#### [What you should do]
Here is the task for the records below: repeat exactly the lines from the one with "단순히 정적인 값만으로" to the one with "#### Configuration", both included, and nothing else.

__________

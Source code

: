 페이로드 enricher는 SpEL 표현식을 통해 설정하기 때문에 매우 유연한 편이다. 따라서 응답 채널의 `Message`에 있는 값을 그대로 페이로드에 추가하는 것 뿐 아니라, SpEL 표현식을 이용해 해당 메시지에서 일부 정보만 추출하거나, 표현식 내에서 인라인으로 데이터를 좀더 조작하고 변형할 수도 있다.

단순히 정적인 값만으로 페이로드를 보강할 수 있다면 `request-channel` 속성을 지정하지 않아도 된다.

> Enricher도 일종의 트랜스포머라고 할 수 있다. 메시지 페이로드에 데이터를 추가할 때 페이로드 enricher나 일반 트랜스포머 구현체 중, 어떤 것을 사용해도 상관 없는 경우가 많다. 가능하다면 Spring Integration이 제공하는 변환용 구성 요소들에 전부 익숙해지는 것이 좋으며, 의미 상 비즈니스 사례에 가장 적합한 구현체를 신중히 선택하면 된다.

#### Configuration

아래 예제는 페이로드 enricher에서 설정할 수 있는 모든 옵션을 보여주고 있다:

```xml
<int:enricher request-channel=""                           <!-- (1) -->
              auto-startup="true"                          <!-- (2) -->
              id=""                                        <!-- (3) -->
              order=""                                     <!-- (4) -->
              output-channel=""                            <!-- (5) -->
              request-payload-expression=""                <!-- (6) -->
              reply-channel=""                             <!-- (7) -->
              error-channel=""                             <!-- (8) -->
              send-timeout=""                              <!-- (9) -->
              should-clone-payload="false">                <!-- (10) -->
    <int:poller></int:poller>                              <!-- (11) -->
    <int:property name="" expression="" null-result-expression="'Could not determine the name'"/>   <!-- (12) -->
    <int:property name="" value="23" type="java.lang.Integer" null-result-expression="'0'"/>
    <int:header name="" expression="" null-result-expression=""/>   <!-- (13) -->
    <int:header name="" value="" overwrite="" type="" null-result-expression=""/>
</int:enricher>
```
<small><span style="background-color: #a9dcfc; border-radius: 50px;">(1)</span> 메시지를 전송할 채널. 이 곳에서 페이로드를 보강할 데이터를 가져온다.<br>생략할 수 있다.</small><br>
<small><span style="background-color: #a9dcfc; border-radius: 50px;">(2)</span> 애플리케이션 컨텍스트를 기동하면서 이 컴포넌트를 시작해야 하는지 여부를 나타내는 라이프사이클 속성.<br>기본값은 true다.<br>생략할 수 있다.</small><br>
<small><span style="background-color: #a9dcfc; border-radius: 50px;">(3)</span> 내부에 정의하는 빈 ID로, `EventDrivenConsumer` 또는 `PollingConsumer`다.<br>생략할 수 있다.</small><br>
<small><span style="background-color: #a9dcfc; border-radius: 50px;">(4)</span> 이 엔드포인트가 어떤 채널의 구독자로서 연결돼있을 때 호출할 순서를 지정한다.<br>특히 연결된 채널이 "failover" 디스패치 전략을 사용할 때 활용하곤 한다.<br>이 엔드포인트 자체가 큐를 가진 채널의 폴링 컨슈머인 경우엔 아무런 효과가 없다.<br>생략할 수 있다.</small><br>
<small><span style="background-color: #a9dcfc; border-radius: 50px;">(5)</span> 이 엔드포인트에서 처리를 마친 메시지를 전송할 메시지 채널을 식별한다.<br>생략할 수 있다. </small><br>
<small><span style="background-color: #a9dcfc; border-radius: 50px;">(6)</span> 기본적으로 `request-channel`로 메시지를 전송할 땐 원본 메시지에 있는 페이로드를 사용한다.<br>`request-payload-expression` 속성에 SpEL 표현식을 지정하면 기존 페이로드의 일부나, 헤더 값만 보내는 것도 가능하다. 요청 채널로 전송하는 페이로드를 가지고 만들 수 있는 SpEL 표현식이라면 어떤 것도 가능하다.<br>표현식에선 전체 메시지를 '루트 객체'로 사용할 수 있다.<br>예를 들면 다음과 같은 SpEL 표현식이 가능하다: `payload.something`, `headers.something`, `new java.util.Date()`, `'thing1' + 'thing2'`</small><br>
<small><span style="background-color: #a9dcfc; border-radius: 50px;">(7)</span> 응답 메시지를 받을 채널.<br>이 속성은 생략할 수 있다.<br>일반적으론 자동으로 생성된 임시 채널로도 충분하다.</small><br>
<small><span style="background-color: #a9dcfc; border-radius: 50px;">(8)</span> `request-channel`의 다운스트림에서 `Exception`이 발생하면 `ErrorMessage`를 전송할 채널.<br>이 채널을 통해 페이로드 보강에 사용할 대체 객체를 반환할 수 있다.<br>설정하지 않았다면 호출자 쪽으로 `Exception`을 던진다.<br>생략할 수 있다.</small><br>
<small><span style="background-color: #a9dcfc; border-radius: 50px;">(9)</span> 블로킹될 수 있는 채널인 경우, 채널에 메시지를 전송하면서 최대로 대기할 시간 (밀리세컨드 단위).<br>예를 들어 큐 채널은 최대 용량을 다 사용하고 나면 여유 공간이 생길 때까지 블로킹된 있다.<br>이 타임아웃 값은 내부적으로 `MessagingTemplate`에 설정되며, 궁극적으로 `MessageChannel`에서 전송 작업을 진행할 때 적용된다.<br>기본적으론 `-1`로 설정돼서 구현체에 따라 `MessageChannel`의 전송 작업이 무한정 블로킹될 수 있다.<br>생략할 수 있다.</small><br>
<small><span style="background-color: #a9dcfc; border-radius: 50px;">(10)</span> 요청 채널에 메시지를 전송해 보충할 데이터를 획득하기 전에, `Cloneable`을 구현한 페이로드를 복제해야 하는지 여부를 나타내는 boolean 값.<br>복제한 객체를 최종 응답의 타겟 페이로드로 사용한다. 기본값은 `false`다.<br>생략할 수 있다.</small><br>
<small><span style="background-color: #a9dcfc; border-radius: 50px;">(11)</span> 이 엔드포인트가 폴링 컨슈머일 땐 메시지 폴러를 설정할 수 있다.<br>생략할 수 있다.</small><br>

__________

#### [Answer for the task]
단순히 정적인 값만으로 페이로드를 보강할 수 있다면 `request-channel` 속성을 지정하지 않아도 된다.

> Enricher도 일종의 트랜스포머라고 할 수 있다. 메시지 페이로드에 데이터를 추가할 때 페이로드 enricher나 일반 트랜스포머 구현체 중, 어떤 것을 사용해도 상관 없는 경우가 많다. 가능하다면 Spring Integration이 제공하는 변환용 구성 요소들에 전부 익숙해지는 것이 좋으며, 의미 상 비즈니스 사례에 가장 적합한 구현체를 신중히 선택하면 된다.

#### Configuration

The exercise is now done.